BASIS OF A DIMINISHED VALUE CLAIM

What is the basis of a Diminished Value Claim?

Inherent Diminished Value is the sudden and unforeseen loss of value of a vehicle due to having sustained collision damage and subsequent repairs. This is not to be confused with normal depreciation that occurs to a vehicle over time. Inherent diminished value assumes that the vehicle has been repaired to industry standards. Although vehicle repair technology is of a high level, there is still a difference between the manufacturing process and the repair process. Consumers generally believe that a vehicle damaged by collision will never be the same and has a stigma that renders it less valuable than a similar vehicle with no damage history. With most states requiring disclosure of collision damage, airbag deployment and significant refinish work, as well as consumers having access to vehicle history reports, a vehicle’s damage history will follow the vehicle wherever it goes.
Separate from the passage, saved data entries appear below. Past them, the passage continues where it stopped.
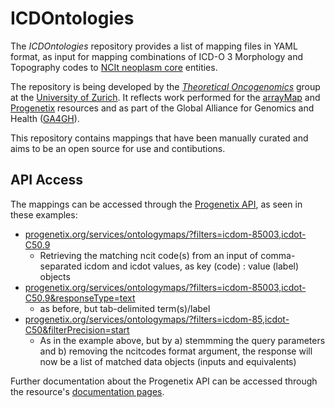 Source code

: # ICDOntologies

The _ICDOntologies_ repository provides a list of mapping files in YAML format, as input for mapping combinations of ICD-O 3 Morphology and Topography codes to [NCIt neoplasm core](https://evs.nci.nih.gov/ftp1/NCI_Thesaurus/Neoplasm/About_Core.html) entities.

The repository is being developed by the [_Theoretical Oncogenomics_](http://info.baudisgroup.org) group at the [University of Zurich](http://uzh.ch). It reflects work performed for the [arrayMap](http://arraymap.progenetix.org) and [Progenetix](http://progenetix.org) resources and as part of the Global Alliance for Genomics and Health ([GA4GH](http://ga4gh.org)).

This repository contains mappings that have been manually curated and aims to be an open source for use and contibutions. 

## API Access

The mappings can be accessed through the [Progenetix API](https://info.progenetix.org/doc/services/ontologymaps.html), as seen in these examples:

* [progenetix.org/services/ontologymaps/?filters=icdom-85003,icdot-C50.9](https://progenetix.org/services/ontologymaps/?filters=icdom-85003,icdot-C50)  
    - Retrieving the matching ncit code(s) from an input of comma-separated icdom and icdot values, as key (code) : value (label) objects
* [progenetix.org/services/ontologymaps/?filters=icdom-85003,icdot-C50.9&responseType=text](https://progenetix.org/services/ontologymaps/?filters=icdom-85003,icdot-C50&responseType=text)  
    - as before, but tab-delimited term(s)/label
* [progenetix.org/services/ontologymaps/?filters=icdom-85,icdot-C50&filterPrecision=start](https://progenetix.org/services/ontologymaps/?filters=icdom-85,icdot-C50&filterPrecision=start)  
    - As in the example above, but by a) stemmming the query parameters and b) removing the ncitcodes format argument, the response will now be a list of matched data objects (inputs and equivalents)
    
Further documentation about the Progenetix API can be accessed through the resource's [documentation pages](https://info.progenetix.org/tags/API.html).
As a result, consumers will not pay the same price for a wrecked and repaired vehicle as they will for a vehicle with no damage history.

Inherent Diminished Value is not a quality of repair issue of a specific vehicle. It is a loss of value based on general public perception that a vehicle repaired by a body shop is not in exactly the same condition as prior to the collision, that the refinish work done is not as good as that done by the manufacturer and that the structural integrity of the vehicle may have been compromised. As a result of these perceptions, a collision-damaged vehicle will suffer from a loss of value perception and therefore a loss of marketability, which translates into a lower value.